Senin, 08 Juni 2015

KESIMPULAN TAFSIR SULUK KIDUNG KAWEDAR




Tatkala agama Islam mulai gencar didakwahkan pada abad XV – XVI, pulau Jawa yang masih banyak hutan belantara dan semak belukarnya, bukanlah negeri jahiliyah yang rendah peradabannya. Di balik dan di antara hutan-hutan belantara tersebut, terdapat sejumlah monumen-monumen bukti pernah berlangsungnya peradaban tinggi misalkan sejumlah candi di pegunungan tinggi Dieng, candi Borobudur, puluhan candi di Prambanan dan puing-puing rerentuhan Keraton Boko, semuanya di Jawa Tengah.

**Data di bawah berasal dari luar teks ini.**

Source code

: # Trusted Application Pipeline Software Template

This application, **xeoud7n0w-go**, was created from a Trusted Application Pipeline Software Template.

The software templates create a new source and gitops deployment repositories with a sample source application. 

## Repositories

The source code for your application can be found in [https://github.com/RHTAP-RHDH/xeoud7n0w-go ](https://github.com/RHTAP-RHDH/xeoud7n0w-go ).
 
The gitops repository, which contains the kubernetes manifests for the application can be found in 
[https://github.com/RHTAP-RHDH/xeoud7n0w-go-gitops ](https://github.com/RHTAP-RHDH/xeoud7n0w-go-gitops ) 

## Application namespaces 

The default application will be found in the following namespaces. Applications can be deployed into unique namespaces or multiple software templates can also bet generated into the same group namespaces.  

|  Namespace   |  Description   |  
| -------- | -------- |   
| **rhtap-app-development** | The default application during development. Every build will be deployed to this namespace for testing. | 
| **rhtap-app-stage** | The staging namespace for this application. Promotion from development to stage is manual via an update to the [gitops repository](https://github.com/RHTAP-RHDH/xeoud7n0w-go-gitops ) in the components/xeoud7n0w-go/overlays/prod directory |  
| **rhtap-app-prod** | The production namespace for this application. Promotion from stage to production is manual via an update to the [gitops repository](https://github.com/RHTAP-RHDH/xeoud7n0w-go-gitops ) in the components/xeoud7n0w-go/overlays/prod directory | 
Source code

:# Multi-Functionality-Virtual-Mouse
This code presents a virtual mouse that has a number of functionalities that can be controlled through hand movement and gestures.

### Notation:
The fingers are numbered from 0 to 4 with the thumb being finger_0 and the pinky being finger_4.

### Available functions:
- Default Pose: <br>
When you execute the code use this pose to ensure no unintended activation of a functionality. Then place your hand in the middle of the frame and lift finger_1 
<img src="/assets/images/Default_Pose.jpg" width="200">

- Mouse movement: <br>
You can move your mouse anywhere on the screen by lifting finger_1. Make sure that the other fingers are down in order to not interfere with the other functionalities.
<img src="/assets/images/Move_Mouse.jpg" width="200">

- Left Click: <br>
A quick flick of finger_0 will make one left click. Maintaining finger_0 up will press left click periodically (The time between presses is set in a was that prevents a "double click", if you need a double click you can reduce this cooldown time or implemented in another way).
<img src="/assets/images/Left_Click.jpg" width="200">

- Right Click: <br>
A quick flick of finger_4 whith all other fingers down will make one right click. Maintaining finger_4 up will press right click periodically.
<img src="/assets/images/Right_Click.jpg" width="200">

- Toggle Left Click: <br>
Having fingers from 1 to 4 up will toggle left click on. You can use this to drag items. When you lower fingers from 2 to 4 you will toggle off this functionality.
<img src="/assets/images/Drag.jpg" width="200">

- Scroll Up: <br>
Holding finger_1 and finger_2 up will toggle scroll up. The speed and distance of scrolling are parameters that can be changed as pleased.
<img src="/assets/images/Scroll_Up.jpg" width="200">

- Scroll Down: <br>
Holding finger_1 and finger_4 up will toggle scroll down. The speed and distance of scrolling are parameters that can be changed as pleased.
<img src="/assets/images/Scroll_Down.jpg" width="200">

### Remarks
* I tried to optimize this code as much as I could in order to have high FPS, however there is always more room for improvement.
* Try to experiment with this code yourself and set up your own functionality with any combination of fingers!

Di bidang pelayaran dan perdagangan, berbagai sumber tulisan dari Barat sebagaimana dikutip Agus Sunyoto dalam Atlas Walisongo, Pustaka Ilman, Trans Pustaka dan LTN PBNU, 2012,  menyatakan pada tahun 70-an Masehi, cengkih dari kepulauan Maluku sudah diperdagangkan di Roma, dan semenjak abad keiga Masehi, perahu-perahu dari kepulauan Nusantara telah menyinggahi anak benua India serta pantai timur Afrika, dan sebagian di antaranya bermigrasi ke Madagaskar.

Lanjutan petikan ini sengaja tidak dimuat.